Stored data
++++++++++

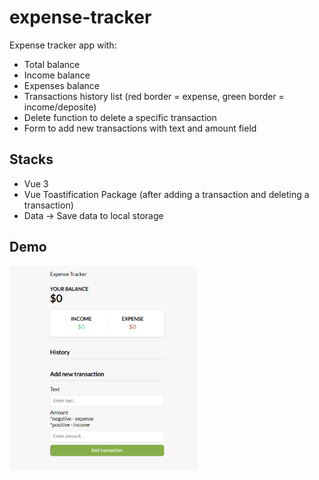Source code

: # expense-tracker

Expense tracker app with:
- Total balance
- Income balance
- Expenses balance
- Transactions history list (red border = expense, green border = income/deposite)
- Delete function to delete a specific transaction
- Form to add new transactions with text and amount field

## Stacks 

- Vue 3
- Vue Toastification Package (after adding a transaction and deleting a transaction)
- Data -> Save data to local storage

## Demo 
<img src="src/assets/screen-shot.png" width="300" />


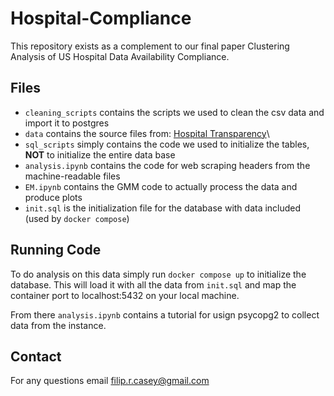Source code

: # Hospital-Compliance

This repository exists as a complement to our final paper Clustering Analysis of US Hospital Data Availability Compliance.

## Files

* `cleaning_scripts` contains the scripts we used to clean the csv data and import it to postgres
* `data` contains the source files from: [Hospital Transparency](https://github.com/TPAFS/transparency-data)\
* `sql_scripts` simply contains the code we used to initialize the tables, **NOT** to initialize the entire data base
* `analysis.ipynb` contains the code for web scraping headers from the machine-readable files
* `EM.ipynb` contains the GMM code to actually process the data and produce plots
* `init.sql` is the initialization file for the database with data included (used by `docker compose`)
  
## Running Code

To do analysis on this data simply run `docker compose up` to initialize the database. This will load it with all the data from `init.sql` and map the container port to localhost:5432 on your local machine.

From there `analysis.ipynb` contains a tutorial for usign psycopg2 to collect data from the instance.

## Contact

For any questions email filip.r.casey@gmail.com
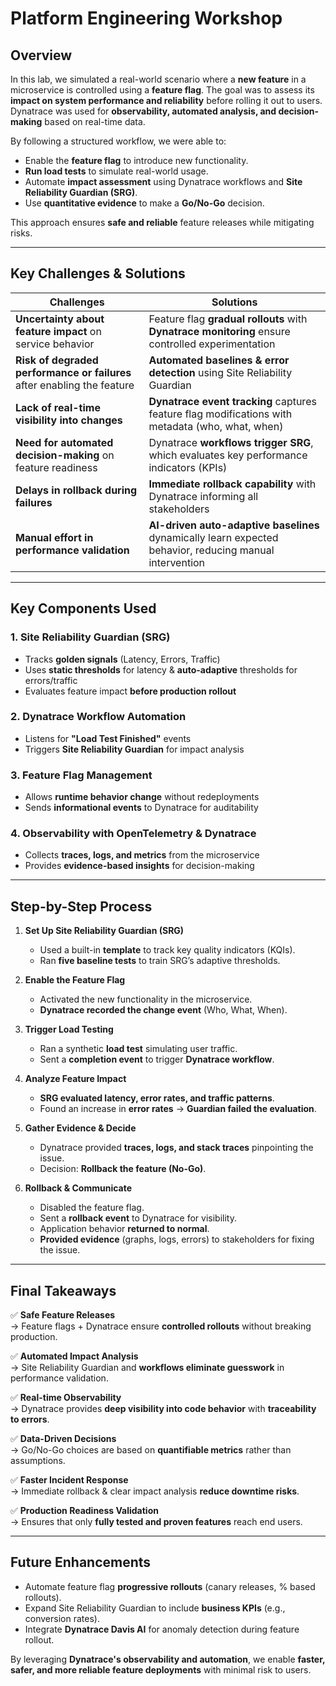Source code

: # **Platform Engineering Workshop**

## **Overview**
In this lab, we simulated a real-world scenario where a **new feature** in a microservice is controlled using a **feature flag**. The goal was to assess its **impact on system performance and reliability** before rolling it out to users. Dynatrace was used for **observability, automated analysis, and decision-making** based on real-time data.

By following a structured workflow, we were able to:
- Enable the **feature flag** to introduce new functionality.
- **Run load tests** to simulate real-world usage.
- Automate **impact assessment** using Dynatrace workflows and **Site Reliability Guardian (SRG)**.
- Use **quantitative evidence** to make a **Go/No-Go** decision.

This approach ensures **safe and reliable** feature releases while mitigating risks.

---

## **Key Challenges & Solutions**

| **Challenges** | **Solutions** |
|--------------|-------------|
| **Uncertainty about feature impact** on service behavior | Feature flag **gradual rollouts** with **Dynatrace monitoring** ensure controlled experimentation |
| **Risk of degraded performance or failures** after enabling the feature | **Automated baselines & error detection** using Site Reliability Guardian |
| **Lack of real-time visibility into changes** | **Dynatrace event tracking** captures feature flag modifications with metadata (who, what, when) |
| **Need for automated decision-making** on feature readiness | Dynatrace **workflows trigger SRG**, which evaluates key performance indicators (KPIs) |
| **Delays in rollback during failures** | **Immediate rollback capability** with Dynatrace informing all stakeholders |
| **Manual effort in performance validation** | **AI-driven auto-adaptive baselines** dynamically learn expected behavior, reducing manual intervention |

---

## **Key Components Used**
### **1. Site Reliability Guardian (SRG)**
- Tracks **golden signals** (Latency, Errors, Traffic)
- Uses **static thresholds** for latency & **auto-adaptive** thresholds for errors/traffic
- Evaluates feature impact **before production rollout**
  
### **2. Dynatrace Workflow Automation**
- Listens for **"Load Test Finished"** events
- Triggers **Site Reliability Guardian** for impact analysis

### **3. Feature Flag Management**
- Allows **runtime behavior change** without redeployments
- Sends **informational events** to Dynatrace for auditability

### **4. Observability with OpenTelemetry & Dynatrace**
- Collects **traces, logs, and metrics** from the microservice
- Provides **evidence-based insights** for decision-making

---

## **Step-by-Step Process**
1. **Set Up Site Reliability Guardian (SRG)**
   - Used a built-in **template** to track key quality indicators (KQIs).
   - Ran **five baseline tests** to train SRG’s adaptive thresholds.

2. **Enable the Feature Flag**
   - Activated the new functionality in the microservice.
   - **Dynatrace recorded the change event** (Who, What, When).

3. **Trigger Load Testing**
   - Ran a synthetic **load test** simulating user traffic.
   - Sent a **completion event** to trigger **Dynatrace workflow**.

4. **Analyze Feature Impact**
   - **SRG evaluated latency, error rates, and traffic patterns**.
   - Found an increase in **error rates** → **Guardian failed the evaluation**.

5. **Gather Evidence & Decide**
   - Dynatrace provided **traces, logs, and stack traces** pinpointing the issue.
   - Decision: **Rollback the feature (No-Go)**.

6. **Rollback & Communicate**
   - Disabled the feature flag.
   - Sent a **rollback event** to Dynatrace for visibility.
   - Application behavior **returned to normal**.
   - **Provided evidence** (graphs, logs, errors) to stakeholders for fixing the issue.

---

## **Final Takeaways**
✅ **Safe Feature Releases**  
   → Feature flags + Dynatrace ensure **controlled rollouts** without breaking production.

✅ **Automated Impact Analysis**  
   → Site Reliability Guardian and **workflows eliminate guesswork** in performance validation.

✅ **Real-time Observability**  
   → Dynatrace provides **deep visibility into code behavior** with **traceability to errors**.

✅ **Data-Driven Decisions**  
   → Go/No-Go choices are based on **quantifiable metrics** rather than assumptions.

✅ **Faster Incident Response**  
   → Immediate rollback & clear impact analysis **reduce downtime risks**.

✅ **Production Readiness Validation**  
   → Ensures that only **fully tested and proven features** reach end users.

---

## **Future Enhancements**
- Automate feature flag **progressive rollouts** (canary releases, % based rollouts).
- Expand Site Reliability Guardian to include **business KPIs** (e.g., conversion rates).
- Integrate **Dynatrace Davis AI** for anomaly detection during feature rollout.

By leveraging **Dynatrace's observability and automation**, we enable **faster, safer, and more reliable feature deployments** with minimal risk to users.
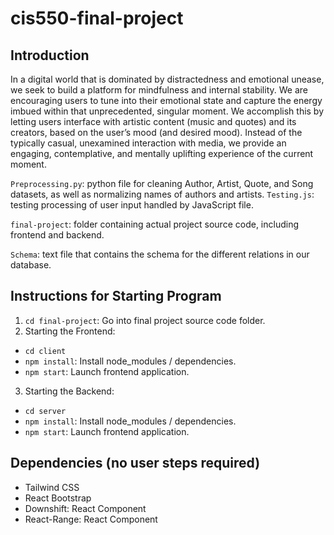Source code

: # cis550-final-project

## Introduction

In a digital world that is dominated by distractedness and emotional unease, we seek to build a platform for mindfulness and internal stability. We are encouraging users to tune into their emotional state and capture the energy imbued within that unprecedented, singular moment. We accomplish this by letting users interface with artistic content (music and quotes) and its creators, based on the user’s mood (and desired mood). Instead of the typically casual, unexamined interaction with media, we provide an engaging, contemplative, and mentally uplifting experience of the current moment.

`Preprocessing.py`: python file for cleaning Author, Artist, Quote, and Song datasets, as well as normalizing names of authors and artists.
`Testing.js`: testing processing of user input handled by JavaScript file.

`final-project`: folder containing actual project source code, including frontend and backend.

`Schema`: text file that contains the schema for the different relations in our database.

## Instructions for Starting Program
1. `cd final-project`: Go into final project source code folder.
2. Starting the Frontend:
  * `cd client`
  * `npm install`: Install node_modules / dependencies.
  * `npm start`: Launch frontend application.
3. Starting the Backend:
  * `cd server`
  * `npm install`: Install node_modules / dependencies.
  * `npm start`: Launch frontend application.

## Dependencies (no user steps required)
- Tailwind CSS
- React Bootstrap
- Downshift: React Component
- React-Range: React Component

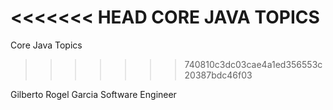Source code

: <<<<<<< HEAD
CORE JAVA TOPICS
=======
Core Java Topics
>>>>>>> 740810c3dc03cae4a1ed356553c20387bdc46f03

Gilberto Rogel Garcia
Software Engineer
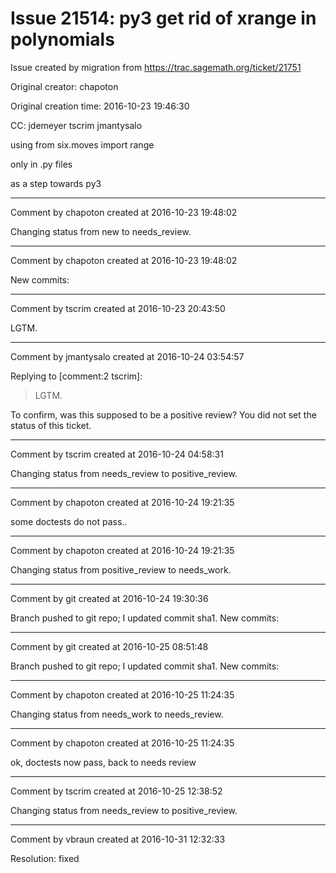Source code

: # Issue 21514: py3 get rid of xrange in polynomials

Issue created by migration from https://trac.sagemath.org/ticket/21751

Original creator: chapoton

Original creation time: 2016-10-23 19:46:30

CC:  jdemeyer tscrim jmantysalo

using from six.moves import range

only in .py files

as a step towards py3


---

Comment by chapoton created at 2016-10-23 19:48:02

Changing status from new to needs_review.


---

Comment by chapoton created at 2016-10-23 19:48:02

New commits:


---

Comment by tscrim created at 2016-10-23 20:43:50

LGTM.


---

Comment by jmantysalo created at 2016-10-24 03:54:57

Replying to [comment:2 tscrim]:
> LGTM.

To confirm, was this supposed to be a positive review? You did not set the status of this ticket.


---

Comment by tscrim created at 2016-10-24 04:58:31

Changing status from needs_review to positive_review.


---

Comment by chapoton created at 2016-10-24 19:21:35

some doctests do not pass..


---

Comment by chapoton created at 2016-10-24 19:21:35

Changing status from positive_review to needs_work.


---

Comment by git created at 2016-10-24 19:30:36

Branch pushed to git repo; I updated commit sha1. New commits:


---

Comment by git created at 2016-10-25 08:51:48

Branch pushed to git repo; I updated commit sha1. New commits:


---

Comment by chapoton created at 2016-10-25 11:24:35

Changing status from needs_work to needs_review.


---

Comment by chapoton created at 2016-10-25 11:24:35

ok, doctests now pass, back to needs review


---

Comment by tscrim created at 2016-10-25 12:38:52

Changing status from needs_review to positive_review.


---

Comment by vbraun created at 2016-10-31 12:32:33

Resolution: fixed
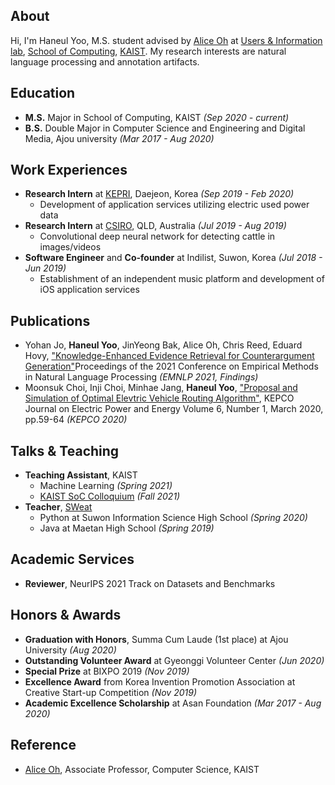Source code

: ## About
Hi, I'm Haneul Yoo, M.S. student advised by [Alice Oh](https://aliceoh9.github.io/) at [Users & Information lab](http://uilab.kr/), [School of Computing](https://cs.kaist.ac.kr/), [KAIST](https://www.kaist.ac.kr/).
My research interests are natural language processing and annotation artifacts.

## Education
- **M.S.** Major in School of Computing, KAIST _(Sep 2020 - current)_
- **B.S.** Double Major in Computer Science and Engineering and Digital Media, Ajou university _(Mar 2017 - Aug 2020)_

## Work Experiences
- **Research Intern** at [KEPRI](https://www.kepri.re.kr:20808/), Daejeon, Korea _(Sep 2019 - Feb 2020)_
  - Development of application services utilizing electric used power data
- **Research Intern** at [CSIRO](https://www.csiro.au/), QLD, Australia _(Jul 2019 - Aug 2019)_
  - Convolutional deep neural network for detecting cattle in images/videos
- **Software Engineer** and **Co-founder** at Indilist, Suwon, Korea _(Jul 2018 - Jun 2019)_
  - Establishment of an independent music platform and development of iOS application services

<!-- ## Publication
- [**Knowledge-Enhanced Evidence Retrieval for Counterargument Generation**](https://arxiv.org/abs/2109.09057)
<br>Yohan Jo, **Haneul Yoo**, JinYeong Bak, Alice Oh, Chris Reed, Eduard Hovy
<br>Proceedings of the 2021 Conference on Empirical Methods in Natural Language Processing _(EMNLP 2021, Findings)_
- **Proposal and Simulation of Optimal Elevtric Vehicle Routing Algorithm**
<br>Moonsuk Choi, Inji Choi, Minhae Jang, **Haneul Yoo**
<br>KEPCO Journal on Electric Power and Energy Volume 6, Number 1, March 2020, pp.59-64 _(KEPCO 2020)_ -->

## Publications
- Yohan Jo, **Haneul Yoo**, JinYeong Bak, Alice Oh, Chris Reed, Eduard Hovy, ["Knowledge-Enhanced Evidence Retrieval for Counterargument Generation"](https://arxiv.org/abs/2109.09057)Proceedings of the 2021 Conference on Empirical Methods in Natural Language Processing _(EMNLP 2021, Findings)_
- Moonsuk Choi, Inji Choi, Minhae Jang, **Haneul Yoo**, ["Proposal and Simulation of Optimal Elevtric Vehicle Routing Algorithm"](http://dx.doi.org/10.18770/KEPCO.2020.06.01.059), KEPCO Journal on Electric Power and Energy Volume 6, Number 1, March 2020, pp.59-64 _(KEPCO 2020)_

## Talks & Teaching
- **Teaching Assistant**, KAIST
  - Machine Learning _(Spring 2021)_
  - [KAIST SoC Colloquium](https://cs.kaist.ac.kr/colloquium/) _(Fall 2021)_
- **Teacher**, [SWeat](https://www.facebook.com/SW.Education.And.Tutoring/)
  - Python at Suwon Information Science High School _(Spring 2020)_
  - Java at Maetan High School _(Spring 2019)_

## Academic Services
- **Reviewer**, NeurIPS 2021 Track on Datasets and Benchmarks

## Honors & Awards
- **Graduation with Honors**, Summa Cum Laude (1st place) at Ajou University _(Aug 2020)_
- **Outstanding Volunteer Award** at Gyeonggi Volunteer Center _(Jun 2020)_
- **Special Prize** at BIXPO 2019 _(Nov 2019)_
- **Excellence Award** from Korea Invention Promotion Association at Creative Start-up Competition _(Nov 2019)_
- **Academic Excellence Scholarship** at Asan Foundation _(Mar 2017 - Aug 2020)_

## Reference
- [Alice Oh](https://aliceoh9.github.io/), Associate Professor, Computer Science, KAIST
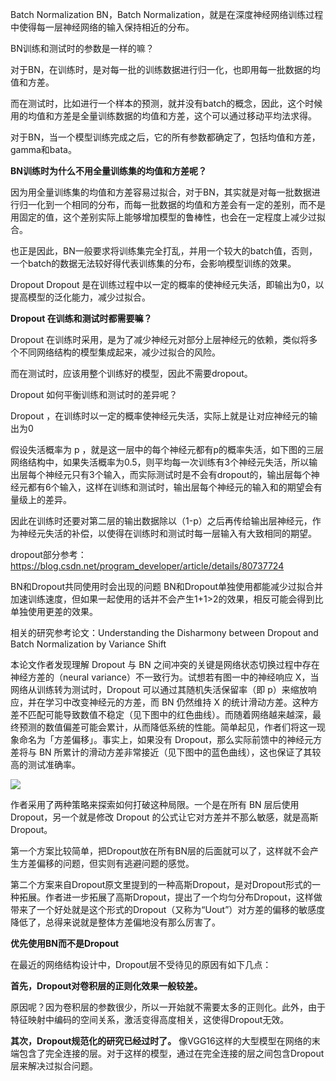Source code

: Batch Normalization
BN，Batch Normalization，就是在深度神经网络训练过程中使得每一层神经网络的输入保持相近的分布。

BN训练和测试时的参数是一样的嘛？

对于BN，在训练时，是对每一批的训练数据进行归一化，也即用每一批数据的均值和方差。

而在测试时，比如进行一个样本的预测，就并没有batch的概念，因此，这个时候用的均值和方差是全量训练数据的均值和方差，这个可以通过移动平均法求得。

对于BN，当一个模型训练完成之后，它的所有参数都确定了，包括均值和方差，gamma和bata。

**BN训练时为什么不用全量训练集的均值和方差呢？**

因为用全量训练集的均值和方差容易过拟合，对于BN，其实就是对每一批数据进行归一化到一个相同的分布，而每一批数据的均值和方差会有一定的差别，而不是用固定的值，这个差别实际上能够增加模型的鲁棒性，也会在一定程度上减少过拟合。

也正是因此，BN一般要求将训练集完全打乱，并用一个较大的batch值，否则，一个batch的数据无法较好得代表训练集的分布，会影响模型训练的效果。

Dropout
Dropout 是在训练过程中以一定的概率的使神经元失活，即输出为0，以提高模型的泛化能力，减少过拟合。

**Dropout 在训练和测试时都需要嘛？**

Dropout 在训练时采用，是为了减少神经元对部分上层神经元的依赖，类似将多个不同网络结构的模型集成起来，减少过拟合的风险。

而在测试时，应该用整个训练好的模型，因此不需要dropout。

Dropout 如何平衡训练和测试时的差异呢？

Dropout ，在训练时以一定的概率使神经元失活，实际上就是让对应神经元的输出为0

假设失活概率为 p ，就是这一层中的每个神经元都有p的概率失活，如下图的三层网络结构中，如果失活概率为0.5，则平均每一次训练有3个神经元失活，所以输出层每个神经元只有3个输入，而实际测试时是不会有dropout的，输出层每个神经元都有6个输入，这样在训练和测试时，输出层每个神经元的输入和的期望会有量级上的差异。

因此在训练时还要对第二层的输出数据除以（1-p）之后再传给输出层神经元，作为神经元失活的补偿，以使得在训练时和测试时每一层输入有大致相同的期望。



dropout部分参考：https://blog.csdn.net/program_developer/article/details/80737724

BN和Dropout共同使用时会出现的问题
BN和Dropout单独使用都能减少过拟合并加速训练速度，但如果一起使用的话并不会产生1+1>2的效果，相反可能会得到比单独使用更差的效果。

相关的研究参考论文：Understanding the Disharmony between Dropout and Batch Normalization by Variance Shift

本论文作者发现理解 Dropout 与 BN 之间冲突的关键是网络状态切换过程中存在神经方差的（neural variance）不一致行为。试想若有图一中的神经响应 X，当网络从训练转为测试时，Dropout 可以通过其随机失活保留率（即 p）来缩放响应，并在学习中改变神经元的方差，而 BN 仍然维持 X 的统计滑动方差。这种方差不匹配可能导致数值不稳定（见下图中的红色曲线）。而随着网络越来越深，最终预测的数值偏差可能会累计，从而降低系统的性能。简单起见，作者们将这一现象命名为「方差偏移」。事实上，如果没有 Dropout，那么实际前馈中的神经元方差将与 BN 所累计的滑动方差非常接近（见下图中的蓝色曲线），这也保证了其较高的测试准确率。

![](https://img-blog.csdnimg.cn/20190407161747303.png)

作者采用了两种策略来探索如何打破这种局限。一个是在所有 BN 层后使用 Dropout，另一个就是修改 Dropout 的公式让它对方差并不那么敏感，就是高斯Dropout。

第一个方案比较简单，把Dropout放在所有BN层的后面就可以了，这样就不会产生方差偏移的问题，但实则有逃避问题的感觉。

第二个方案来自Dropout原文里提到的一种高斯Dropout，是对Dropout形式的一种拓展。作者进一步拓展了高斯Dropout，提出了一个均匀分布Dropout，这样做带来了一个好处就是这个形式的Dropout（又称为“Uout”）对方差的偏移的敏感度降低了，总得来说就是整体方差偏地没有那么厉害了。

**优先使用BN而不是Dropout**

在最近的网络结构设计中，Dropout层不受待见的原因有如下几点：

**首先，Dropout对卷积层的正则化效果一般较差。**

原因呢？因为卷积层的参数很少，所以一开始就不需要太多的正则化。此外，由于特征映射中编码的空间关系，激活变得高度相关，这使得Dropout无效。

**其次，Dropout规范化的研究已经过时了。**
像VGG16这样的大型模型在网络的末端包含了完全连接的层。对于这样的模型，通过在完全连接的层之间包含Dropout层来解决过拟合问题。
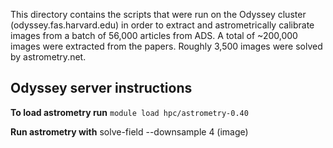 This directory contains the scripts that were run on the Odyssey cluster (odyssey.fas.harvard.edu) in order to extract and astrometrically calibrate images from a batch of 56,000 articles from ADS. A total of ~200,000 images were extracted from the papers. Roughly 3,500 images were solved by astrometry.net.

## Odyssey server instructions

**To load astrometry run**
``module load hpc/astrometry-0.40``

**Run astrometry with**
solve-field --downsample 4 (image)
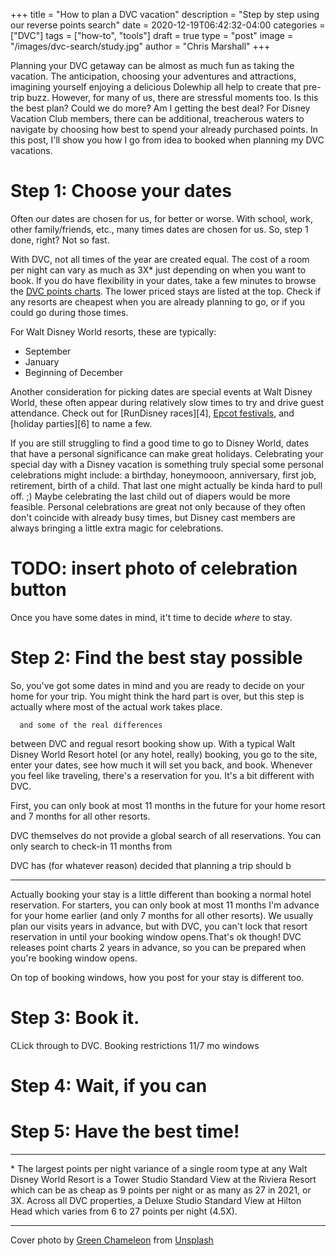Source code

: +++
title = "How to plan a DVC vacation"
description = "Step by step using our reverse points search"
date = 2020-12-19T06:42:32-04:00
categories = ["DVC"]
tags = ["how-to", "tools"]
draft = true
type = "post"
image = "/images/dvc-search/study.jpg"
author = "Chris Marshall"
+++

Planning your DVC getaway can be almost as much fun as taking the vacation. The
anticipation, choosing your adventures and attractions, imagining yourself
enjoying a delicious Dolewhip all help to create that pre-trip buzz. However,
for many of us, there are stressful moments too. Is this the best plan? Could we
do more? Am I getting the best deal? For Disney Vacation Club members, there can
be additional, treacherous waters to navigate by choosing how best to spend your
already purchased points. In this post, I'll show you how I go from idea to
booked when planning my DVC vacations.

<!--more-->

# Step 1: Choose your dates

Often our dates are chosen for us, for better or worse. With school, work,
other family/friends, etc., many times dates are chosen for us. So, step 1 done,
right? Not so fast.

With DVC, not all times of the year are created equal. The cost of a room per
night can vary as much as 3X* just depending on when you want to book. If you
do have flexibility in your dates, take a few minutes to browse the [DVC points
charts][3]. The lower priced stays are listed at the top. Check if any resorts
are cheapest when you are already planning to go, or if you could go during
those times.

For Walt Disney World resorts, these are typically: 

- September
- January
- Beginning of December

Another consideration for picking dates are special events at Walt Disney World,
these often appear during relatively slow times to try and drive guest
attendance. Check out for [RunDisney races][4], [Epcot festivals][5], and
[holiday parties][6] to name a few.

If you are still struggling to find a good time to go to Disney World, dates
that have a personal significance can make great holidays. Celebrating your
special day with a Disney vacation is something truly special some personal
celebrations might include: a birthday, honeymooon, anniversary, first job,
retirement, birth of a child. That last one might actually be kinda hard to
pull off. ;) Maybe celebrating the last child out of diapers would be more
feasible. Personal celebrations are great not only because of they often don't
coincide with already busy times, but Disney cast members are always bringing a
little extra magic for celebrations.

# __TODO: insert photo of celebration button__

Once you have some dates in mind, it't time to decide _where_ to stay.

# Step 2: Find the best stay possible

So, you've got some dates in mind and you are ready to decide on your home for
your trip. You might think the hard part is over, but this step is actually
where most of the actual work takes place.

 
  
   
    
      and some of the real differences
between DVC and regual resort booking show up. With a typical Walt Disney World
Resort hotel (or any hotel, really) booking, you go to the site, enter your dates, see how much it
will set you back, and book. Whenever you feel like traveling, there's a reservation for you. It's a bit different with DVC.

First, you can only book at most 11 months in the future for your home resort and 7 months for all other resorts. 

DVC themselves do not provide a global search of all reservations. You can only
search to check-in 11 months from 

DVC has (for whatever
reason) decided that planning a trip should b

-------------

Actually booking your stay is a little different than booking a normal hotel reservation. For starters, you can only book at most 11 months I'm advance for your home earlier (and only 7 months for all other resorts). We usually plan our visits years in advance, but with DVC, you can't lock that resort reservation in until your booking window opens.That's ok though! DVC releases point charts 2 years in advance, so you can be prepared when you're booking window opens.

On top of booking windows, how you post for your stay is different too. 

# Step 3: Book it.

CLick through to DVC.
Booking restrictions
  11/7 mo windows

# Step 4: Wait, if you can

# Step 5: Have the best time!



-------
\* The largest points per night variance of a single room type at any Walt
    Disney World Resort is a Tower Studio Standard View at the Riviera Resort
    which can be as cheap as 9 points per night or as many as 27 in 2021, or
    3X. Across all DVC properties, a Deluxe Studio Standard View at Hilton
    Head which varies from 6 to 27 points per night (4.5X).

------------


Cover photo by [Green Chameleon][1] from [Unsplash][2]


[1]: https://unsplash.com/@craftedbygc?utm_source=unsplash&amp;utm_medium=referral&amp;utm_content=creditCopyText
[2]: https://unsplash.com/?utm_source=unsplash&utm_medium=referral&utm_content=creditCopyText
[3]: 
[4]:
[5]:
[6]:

++++++++++

§ PROBLEM: Go to the line with "Hi, I'm Haneul" in the entries above and repeat every line from there through the line with "- **Software Engineer**", exactly and with no other text.

§ SOLUTION TO THE EXERCISE:
Hi, I'm Haneul Yoo, M.S. student advised by [Alice Oh](https://aliceoh9.github.io/) at [Users & Information lab](http://uilab.kr/), [School of Computing](https://cs.kaist.ac.kr/), [KAIST](https://www.kaist.ac.kr/).
My research interests are natural language processing and annotation artifacts.

## Education
- **M.S.** Major in School of Computing, KAIST _(Sep 2020 - current)_
- **B.S.** Double Major in Computer Science and Engineering and Digital Media, Ajou university _(Mar 2017 - Aug 2020)_

## Work Experiences
- **Research Intern** at [KEPRI](https://www.kepri.re.kr:20808/), Daejeon, Korea _(Sep 2019 - Feb 2020)_
  - Development of application services utilizing electric used power data
- **Research Intern** at [CSIRO](https://www.csiro.au/), QLD, Australia _(Jul 2019 - Aug 2019)_
  - Convolutional deep neural network for detecting cattle in images/videos
- **Software Engineer** and **Co-founder** at Indilist, Suwon, Korea _(Jul 2018 - Jun 2019)_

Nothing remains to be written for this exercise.